Supplied entries: Begin

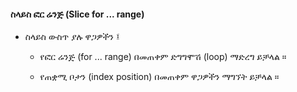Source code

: #### ስላይስ ፎር ሬንጅ (Slice for ... range)

- ስላይስ ውስጥ ያሉ ዋጋዎችን ፤

    - የፎር ሬንጅ (for ... range) በመጠቀም ድግግሞሽ (loop) ማድረግ ይቻላል ።
    
    - የጠቋሚ ቦታን (index position) በመጠቀም ዋጋዎችን ማግኘት ይቻላል ።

Supplied entries: End

The answer is to be one number: the count of lines in the entries containing the string "ስላይስ".

2